Required action
Your answer must consist of exactly the lines below, starting with the line with "#### Running in production" and going on through the line with "#### Running test", and nothing else.

Working data
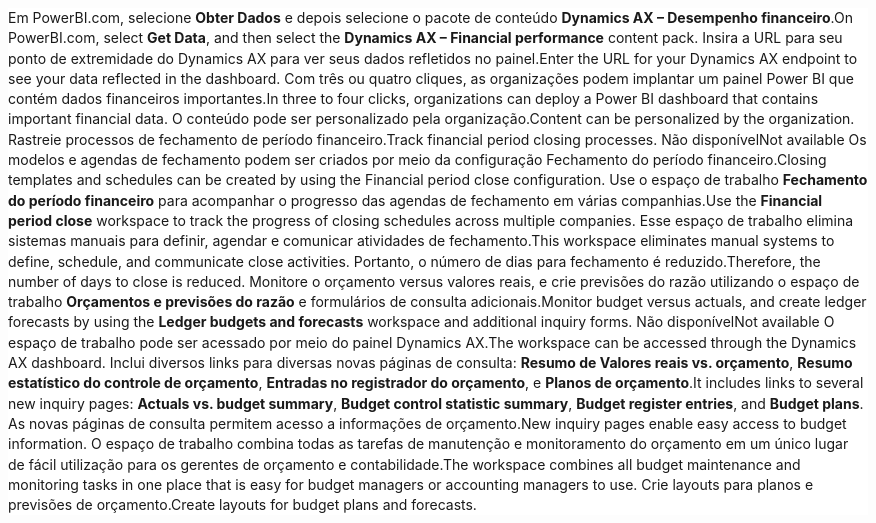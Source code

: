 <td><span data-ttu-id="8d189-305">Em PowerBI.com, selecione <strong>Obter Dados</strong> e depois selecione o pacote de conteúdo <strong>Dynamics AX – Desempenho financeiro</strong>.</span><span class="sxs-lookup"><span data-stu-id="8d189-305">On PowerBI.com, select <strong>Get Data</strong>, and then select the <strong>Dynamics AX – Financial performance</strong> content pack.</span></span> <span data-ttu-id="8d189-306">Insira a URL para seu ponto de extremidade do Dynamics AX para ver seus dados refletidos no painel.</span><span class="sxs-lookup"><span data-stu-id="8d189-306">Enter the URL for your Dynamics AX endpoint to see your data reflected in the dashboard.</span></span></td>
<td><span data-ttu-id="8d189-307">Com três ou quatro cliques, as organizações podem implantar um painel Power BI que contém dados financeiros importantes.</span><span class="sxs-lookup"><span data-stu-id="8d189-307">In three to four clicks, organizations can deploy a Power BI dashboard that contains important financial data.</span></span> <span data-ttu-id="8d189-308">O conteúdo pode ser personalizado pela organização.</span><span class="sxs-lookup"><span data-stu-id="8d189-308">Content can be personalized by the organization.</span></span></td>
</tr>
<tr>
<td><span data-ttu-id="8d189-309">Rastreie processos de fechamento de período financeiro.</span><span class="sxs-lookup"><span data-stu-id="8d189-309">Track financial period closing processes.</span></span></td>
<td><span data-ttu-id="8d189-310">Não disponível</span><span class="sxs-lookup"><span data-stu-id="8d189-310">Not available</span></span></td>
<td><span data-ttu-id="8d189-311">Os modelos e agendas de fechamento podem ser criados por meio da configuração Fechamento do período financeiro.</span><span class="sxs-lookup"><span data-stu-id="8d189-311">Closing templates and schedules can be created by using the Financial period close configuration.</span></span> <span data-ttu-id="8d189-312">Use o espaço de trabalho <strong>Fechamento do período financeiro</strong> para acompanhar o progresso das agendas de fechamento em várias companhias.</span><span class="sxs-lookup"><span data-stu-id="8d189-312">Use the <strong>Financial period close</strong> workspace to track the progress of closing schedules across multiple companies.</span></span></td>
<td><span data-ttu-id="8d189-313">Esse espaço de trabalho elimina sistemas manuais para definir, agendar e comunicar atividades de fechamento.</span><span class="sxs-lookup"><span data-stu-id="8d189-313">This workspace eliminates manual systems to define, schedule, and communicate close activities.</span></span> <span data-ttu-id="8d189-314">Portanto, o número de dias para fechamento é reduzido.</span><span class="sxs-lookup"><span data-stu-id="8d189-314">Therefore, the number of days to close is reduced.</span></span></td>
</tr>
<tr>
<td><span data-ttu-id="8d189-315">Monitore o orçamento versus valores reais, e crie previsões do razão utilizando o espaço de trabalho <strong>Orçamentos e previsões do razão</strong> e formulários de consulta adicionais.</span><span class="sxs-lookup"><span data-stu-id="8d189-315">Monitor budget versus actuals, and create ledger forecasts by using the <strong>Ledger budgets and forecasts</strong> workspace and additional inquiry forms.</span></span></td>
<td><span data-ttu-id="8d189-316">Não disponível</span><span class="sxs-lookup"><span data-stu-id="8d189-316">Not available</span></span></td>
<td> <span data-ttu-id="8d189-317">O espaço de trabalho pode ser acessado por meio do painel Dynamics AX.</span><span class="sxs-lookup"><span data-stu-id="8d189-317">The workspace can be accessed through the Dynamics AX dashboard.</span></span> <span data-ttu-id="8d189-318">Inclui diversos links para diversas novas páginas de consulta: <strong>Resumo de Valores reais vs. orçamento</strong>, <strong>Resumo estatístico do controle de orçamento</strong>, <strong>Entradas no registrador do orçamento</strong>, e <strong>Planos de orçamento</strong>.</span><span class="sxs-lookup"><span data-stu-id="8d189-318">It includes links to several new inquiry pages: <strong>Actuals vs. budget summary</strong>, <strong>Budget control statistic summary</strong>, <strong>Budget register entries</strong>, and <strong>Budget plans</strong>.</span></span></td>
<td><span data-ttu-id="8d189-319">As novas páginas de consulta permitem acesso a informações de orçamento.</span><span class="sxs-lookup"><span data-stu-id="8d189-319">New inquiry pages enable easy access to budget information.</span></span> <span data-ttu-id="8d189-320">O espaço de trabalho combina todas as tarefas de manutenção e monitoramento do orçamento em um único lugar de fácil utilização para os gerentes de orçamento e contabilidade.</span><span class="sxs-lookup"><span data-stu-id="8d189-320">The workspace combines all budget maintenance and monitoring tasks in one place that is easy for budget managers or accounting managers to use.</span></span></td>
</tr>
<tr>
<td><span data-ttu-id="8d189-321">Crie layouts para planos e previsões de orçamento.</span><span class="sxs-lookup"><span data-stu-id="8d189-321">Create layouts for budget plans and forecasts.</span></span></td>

---

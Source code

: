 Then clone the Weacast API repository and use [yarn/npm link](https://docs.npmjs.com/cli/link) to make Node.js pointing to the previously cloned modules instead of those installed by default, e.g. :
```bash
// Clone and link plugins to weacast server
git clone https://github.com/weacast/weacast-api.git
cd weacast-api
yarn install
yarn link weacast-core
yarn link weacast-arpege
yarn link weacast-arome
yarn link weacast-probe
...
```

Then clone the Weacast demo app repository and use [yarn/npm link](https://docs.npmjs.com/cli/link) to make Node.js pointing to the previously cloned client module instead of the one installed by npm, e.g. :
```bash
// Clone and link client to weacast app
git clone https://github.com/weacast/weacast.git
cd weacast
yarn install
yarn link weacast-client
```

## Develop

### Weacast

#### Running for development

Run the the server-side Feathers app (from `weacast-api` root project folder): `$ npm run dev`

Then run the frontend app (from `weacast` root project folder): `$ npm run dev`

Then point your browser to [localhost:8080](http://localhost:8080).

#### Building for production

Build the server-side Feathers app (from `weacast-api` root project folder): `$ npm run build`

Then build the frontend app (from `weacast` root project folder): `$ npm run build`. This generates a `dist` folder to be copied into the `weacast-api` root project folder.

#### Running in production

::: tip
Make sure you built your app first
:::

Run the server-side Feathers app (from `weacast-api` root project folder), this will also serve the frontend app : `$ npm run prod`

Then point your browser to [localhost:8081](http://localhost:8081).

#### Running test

Exercise output
#### Running in production

::: tip
Make sure you built your app first
:::

Run the server-side Feathers app (from `weacast-api` root project folder), this will also serve the frontend app : `$ npm run prod`

Then point your browser to [localhost:8081](http://localhost:8081).

#### Running test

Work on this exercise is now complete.